The other "dames of honour" at Stirling were; Annabell Murray, Countess of Mar, Marie Stewart, Countess of Mar, Agnes Leslie, Countess of Morton, her aunt Lady Dudhope, Lady Clackmannan, Lady Abercairny, and Lady Cambuskenneth.

In May 1596 the Edinburgh money lender Janet Fockart died and Livingstone had borrowed at least £100 Scots and had pledged a diamond chain with 13 pieces and a diamond ring. The money lender's final inventory was compiled after Livingstone's marriage, and she was recorded as "Lady Orkney".

==Countess of Orkney==
On 19 August 1596 she married Patrick Stewart, 2nd Earl of Orkney at Callendar House. James VI was present at the banquet until he was called away to see his new-born child at Dunfermline, Princess Elizabeth. The couple had no children.

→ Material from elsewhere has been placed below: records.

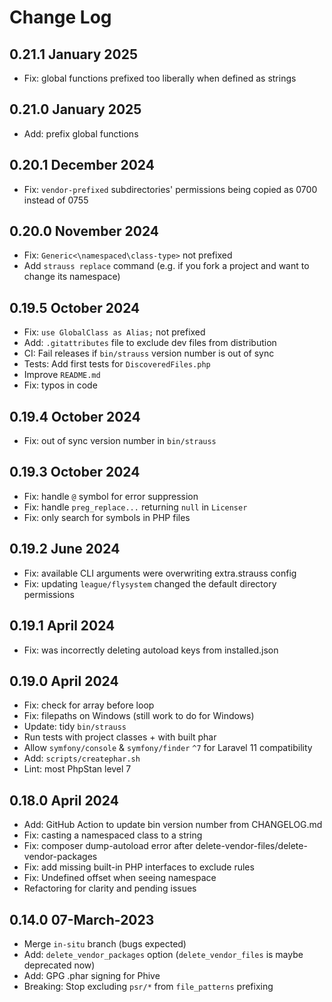 # Change Log

## 0.21.1 January 2025

* Fix: global functions prefixed too liberally when defined as strings

## 0.21.0 January 2025

* Add: prefix global functions

## 0.20.1 December 2024

* Fix: `vendor-prefixed` subdirectories' permissions being copied as 0700 instead of 0755

## 0.20.0 November 2024

* Fix: `Generic<\namespaced\class-type>` not prefixed
* Add `strauss replace` command (e.g. if you fork a project and want to change its namespace)

## 0.19.5 October 2024

* Fix: `use GlobalClass as Alias;` not prefixed
* Add: `.gitattributes` file to exclude dev files from distribution
* CI: Fail releases if `bin/strauss` version number is out of sync
* Tests: Add first tests for `DiscoveredFiles.php`
* Improve `README.md`
* Fix: typos in code

## 0.19.4 October 2024

* Fix: out of sync version number in `bin/strauss`

## 0.19.3 October 2024

* Fix: handle `@` symbol for error suppression
* Fix: handle `preg_replace...` returning `null` in `Licenser`
* Fix: only search for symbols in PHP files

## 0.19.2 June 2024

* Fix: available CLI arguments were overwriting extra.strauss config
* Fix: updating `league/flysystem` changed the default directory permissions

## 0.19.1 April 2024

* Fix: was incorrectly deleting autoload keys from installed.json

## 0.19.0 April 2024

* Fix: check for array before loop
* Fix: filepaths on Windows (still work to do for Windows)
* Update: tidy `bin/strauss`
* Run tests with project classes + with built phar
* Allow `symfony/console` & `symfony/finder` `^7` for Laravel 11 compatibility
* Add: `scripts/createphar.sh`
* Lint: most PhpStan level 7

## 0.18.0 April 2024

* Add: GitHub Action to update bin version number from CHANGELOG.md
* Fix: casting a namespaced class to a string
* Fix: composer dump-autoload error after delete-vendor-files/delete-vendor-packages
* Fix: add missing built-in PHP interfaces to exclude rules
* Fix: Undefined offset when seeing namespace
* Refactoring for clarity and pending issues

## 0.14.0 07-March-2023

* Merge `in-situ` branch (bugs expected)
* Add: `delete_vendor_packages` option (`delete_vendor_files` is maybe deprecated now)
* Add: GPG .phar signing for Phive
* Breaking: Stop excluding `psr/*` from `file_patterns` prefixing
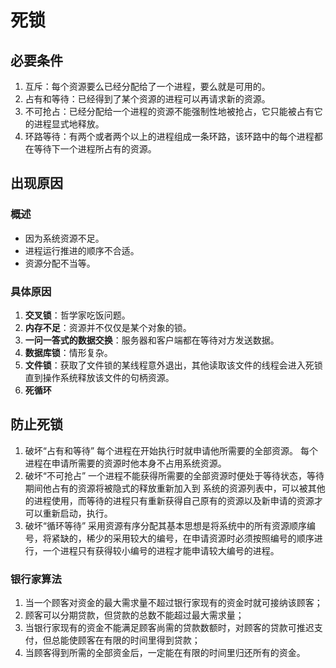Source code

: # 死锁

## 必要条件
1. 互斥：每个资源要么已经分配给了一个进程，要么就是可用的。
2. 占有和等待：已经得到了某个资源的进程可以再请求新的资源。 
3. 不可抢占：已经分配给一个进程的资源不能强制性地被抢占，它只能被占有它的进程显式地释放。 
4. 环路等待：有两个或者两个以上的进程组成一条环路，该环路中的每个进程都在等待下一个进程所占有的资源。

## 出现原因
### 概述
- 因为系统资源不足。
- 进程运行推进的顺序不合适。
- 资源分配不当等。
### 具体原因
1. **交叉锁**：哲学家吃饭问题。
2. **内存不足**：资源并不仅仅是某个对象的锁。
3. **一问一答式的数据交换**：服务器和客户端都在等待对方发送数据。
4. **数据库锁**：情形复杂。
5. **文件锁**：获取了文件锁的某线程意外退出，其他读取该文件的线程会进入死锁直到操作系统释放该文件的句柄资源。
6. **死循环**
## 防止死锁
1. 破坏“占有和等待”
	每个进程在开始执行时就申请他所需要的全部资源。
	每个进程在申请所需要的资源时他本身不占用系统资源。
2. 破坏“不可抢占”
	一个进程不能获得所需要的全部资源时便处于等待状态，等待期间他占有的资源将被隐式的释放重新加入到 系统的资源列表中，可以被其他的进程使用，而等待的进程只有重新获得自己原有的资源以及新申请的资源才可以重新启动，执行。
3. 破坏“循环等待”
	采用资源有序分配其基本思想是将系统中的所有资源顺序编号，将紧缺的，稀少的采用较大的编号，在申请资源时必须按照编号的顺序进行，一个进程只有获得较小编号的进程才能申请较大编号的进程。
### 银行家算法
1. 当一个顾客对资金的最大需求量不超过银行家现有的资金时就可接纳该顾客；
2. 顾客可以分期贷款，但贷款的总数不能超过最大需求量；
3. 当银行家现有的资金不能满足顾客尚需的贷款数额时，对顾客的贷款可推迟支付，但总能使顾客在有限的时间里得到贷款；
4. 当顾客得到所需的全部资金后，一定能在有限的时间里归还所有的资金。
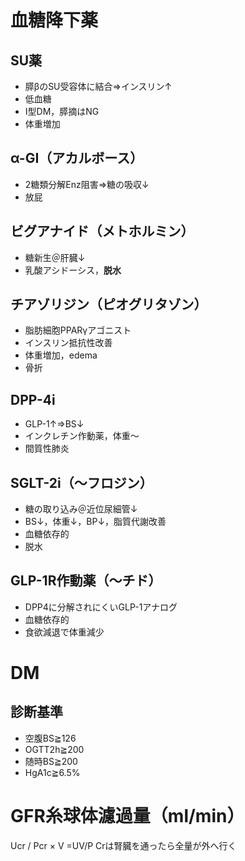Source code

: # 血糖降下薬
## SU薬
- 膵βのSU受容体に結合⇒インスリン↑
- 低血糖
- I型DM，膵摘はNG
- 体重増加

## α-GI（アカルボース）
- 2糖類分解Enz阻害⇒糖の吸収↓
- 放屁

## ビグアナイド（メトホルミン）
- 糖新生＠肝臓↓
- 乳酸アシドーシス，**脱水**

## チアゾリジン（ピオグリタゾン）
- 脂肪細胞PPARγアゴニスト
- インスリン抵抗性改善
- 体重増加，edema
- 骨折

## DPP-4i
-  GLP-1↑⇒BS↓
-  インクレチン作動薬，体重〜
- 間質性肺炎

## SGLT-2i（〜フロジン）
- 糖の取り込み＠近位尿細管↓
- BS↓，体重↓，BP↓，脂質代謝改善
- 血糖依存的
- 脱水

## GLP-1R作動薬（〜チド）
- DPP4に分解されにくいGLP-1アナログ
- 血糖依存的
- 食欲減退で体重減少

# DM
## 診断基準

- 空腹BS≧126
- OGTT2h≧200
- 随時BS≧200
- HgA1c≧6.5%

# GFR糸球体濾過量（ml/min）
Ucr / Pcr × V
=UV/P
Crは腎臓を通ったら全量が外へ行く












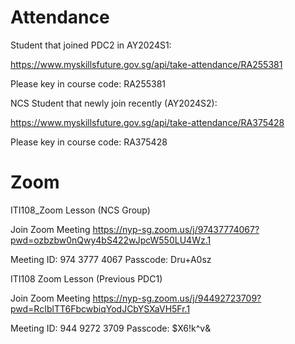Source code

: 
# Attendance
Student that joined PDC2 in AY2024S1:

https://www.myskillsfuture.gov.sg/api/take-attendance/RA255381

Please key in course code: RA255381

 

NCS Student that newly join recently (AY2024S2): 

https://www.myskillsfuture.gov.sg/api/take-attendance/RA375428

Please key in course code: RA375428


# Zoom

ITI108_Zoom Lesson (NCS Group)

Join Zoom Meeting
https://nyp-sg.zoom.us/j/97437774067?pwd=ozbzbw0nQwy4bS422wJpcW550LU4Wz.1

Meeting ID: 974 3777 4067
Passcode: Dru+A0sz

ITI108 Zoom Lesson (Previous PDC1)
        
Join Zoom Meeting
https://nyp-sg.zoom.us/j/94492723709?pwd=RcIblTT6FbcwbiqYodJCbYSXaVH5Fr.1

Meeting ID: 944 9272 3709
Passcode: $X6!k^v&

She subsequently raised money to help her husband. She disputed monies owed to Walter Cranstoun, the steward of the Bellenden lands she held as a widow in "conjunct fie". Her case included a claim that she could not contract new debts without her husband's permission and "advice and knowledge". She also had debts for rent in Linlithgow, perhaps for attending Princess Elizabeth, who was brought up by the Livingstone family at Linlithgow Palace.

The exact date of her death is unknown. She signed a receipt in Edinburgh for her royal pension of 1,000 merks in January 1622.